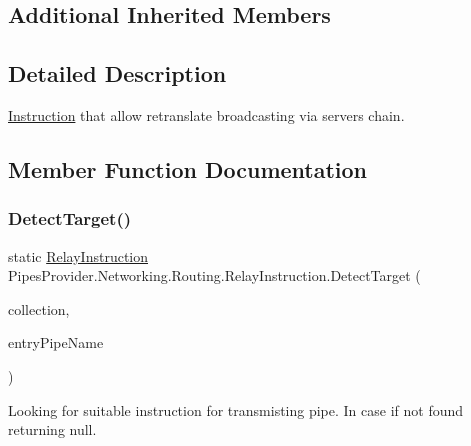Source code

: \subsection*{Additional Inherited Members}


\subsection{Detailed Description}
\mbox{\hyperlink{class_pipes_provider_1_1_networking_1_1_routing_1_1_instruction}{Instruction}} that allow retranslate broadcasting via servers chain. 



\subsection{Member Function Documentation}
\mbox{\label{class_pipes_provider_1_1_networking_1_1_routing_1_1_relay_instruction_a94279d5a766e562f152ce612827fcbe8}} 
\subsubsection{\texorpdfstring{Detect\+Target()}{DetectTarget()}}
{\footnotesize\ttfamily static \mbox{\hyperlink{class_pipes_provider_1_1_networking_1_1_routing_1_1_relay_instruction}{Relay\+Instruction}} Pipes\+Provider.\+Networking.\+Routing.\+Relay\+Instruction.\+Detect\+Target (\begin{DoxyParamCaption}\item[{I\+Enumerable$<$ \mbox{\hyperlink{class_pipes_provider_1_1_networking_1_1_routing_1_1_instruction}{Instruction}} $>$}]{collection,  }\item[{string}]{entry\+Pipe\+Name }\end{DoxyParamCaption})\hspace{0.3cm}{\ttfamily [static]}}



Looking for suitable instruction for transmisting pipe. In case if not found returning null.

+++++

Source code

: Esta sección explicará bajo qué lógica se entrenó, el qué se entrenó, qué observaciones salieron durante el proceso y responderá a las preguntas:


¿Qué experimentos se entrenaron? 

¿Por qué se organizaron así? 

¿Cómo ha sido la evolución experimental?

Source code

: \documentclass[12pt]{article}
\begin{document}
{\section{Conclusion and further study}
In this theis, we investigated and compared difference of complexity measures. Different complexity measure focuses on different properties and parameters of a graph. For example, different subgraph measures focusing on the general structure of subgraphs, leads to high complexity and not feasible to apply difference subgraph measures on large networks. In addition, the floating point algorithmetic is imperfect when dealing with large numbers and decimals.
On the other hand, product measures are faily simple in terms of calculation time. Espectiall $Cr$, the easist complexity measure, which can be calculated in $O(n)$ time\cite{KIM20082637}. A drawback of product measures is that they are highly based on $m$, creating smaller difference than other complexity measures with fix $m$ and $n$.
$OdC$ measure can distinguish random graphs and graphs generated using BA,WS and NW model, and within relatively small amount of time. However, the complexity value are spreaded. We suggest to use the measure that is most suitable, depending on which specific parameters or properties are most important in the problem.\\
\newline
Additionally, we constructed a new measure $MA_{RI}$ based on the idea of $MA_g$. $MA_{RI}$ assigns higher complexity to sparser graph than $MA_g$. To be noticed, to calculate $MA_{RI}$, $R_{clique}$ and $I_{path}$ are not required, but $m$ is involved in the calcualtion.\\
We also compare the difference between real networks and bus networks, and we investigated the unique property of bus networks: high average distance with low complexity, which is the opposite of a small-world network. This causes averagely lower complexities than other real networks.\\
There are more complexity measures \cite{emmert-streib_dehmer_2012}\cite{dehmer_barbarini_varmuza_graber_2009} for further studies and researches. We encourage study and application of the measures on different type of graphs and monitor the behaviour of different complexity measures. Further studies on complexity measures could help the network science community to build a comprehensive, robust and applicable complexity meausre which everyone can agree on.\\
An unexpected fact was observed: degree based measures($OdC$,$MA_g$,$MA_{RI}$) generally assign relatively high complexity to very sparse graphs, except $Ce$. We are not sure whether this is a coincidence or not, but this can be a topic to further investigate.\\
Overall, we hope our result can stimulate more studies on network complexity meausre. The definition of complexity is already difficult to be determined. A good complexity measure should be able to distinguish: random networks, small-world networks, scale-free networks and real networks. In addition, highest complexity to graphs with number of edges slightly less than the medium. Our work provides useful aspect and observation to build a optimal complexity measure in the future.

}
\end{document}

+++++

## What is being asked
Reproducing the whole listing above is not the task. Copy exactly only the lines from the one with "via servers chain." to the one with "Looking for suitable", both kept.

## Exercise answer
\mbox{\hyperlink{class_pipes_provider_1_1_networking_1_1_routing_1_1_instruction}{Instruction}} that allow retranslate broadcasting via servers chain. 



\subsection{Member Function Documentation}
\mbox{\label{class_pipes_provider_1_1_networking_1_1_routing_1_1_relay_instruction_a94279d5a766e562f152ce612827fcbe8}} 
\subsubsection{\texorpdfstring{Detect\+Target()}{DetectTarget()}}
{\footnotesize\ttfamily static \mbox{\hyperlink{class_pipes_provider_1_1_networking_1_1_routing_1_1_relay_instruction}{Relay\+Instruction}} Pipes\+Provider.\+Networking.\+Routing.\+Relay\+Instruction.\+Detect\+Target (\begin{DoxyParamCaption}\item[{I\+Enumerable$<$ \mbox{\hyperlink{class_pipes_provider_1_1_networking_1_1_routing_1_1_instruction}{Instruction}} $>$}]{collection,  }\item[{string}]{entry\+Pipe\+Name }\end{DoxyParamCaption})\hspace{0.3cm}{\ttfamily [static]}}



Looking for suitable instruction for transmisting pipe. In case if not found returning null.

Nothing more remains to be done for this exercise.